Write the entries out again. Each one must match exactly.

START PROVIDED MATERIAL

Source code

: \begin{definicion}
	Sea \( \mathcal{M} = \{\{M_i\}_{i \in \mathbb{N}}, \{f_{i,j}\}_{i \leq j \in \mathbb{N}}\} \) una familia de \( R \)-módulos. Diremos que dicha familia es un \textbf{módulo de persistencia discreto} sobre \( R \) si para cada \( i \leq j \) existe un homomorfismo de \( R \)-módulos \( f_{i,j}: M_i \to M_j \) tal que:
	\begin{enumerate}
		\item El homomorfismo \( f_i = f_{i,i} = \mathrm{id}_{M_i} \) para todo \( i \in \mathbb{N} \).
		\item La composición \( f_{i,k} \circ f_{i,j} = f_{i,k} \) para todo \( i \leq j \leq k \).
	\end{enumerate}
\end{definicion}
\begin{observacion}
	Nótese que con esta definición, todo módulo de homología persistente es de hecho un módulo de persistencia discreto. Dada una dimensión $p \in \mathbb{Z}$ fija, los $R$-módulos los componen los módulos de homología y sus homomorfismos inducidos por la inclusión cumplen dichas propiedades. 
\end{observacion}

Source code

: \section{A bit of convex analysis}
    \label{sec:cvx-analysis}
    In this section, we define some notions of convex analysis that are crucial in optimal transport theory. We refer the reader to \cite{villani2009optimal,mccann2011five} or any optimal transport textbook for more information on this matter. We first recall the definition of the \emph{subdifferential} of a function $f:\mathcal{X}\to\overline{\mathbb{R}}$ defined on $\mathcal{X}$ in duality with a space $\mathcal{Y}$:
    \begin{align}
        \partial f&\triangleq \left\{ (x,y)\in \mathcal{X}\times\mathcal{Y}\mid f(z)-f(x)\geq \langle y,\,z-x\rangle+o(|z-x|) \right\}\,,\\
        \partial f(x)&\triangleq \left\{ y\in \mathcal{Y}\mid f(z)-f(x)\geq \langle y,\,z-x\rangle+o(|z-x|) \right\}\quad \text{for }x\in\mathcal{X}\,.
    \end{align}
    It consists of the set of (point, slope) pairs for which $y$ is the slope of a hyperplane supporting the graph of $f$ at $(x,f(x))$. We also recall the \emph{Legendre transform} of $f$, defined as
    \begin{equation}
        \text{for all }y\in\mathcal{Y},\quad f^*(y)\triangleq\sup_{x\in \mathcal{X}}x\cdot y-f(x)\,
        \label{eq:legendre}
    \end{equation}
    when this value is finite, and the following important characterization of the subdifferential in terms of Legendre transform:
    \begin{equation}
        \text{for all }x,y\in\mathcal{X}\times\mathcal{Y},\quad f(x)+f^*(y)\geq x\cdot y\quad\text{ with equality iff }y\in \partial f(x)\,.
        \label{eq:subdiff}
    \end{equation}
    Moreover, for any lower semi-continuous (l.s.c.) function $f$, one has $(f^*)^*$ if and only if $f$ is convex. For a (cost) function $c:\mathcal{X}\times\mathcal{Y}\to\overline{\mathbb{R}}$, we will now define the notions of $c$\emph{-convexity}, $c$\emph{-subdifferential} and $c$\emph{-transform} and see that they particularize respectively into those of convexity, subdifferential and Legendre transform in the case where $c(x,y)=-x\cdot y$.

END PROVIDED MATERIAL

## WRITTEN SOLUTION
Source code

: \begin{definicion}
	Sea \( \mathcal{M} = \{\{M_i\}_{i \in \mathbb{N}}, \{f_{i,j}\}_{i \leq j \in \mathbb{N}}\} \) una familia de \( R \)-módulos. Diremos que dicha familia es un \textbf{módulo de persistencia discreto} sobre \( R \) si para cada \( i \leq j \) existe un homomorfismo de \( R \)-módulos \( f_{i,j}: M_i \to M_j \) tal que:
	\begin{enumerate}
		\item El homomorfismo \( f_i = f_{i,i} = \mathrm{id}_{M_i} \) para todo \( i \in \mathbb{N} \).
		\item La composición \( f_{i,k} \circ f_{i,j} = f_{i,k} \) para todo \( i \leq j \leq k \).
	\end{enumerate}
\end{definicion}
\begin{observacion}
	Nótese que con esta definición, todo módulo de homología persistente es de hecho un módulo de persistencia discreto. Dada una dimensión $p \in \mathbb{Z}$ fija, los $R$-módulos los componen los módulos de homología y sus homomorfismos inducidos por la inclusión cumplen dichas propiedades. 
\end{observacion}

Source code

: \section{A bit of convex analysis}
    \label{sec:cvx-analysis}
    In this section, we define some notions of convex analysis that are crucial in optimal transport theory. We refer the reader to \cite{villani2009optimal,mccann2011five} or any optimal transport textbook for more information on this matter. We first recall the definition of the \emph{subdifferential} of a function $f:\mathcal{X}\to\overline{\mathbb{R}}$ defined on $\mathcal{X}$ in duality with a space $\mathcal{Y}$:
    \begin{align}
        \partial f&\triangleq \left\{ (x,y)\in \mathcal{X}\times\mathcal{Y}\mid f(z)-f(x)\geq \langle y,\,z-x\rangle+o(|z-x|) \right\}\,,\\
        \partial f(x)&\triangleq \left\{ y\in \mathcal{Y}\mid f(z)-f(x)\geq \langle y,\,z-x\rangle+o(|z-x|) \right\}\quad \text{for }x\in\mathcal{X}\,.
    \end{align}
    It consists of the set of (point, slope) pairs for which $y$ is the slope of a hyperplane supporting the graph of $f$ at $(x,f(x))$. We also recall the \emph{Legendre transform} of $f$, defined as
    \begin{equation}
        \text{for all }y\in\mathcal{Y},\quad f^*(y)\triangleq\sup_{x\in \mathcal{X}}x\cdot y-f(x)\,
        \label{eq:legendre}
    \end{equation}
    when this value is finite, and the following important characterization of the subdifferential in terms of Legendre transform:
    \begin{equation}
        \text{for all }x,y\in\mathcal{X}\times\mathcal{Y},\quad f(x)+f^*(y)\geq x\cdot y\quad\text{ with equality iff }y\in \partial f(x)\,.
        \label{eq:subdiff}
    \end{equation}
    Moreover, for any lower semi-continuous (l.s.c.) function $f$, one has $(f^*)^*$ if and only if $f$ is convex. For a (cost) function $c:\mathcal{X}\times\mathcal{Y}\to\overline{\mathbb{R}}$, we will now define the notions of $c$\emph{-convexity}, $c$\emph{-subdifferential} and $c$\emph{-transform} and see that they particularize respectively into those of convexity, subdifferential and Legendre transform in the case where $c(x,y)=-x\cdot y$.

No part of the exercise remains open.